What you are asked to do — The required output is the exact sequence of lines from the line holding "### Configuration Applied" to the end of the records, inclusive.

Extracted material —
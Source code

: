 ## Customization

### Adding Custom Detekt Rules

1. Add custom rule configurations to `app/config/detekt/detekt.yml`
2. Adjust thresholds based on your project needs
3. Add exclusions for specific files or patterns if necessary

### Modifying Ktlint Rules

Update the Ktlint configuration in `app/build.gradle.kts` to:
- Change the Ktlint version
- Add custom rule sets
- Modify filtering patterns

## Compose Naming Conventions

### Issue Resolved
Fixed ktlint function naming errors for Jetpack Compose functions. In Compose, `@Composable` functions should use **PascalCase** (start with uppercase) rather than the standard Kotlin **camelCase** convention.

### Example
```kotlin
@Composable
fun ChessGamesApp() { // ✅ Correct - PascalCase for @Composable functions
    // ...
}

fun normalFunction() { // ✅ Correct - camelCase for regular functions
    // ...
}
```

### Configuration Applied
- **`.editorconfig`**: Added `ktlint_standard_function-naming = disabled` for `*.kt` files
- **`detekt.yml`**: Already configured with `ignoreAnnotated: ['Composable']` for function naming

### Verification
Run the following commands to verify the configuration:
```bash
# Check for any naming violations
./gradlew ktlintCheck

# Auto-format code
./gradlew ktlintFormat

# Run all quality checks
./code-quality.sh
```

Exercise response —
### Configuration Applied
- **`.editorconfig`**: Added `ktlint_standard_function-naming = disabled` for `*.kt` files
- **`detekt.yml`**: Already configured with `ignoreAnnotated: ['Composable']` for function naming

### Verification
Run the following commands to verify the configuration:
```bash
# Check for any naming violations
./gradlew ktlintCheck

# Auto-format code
./gradlew ktlintFormat

# Run all quality checks
./code-quality.sh
```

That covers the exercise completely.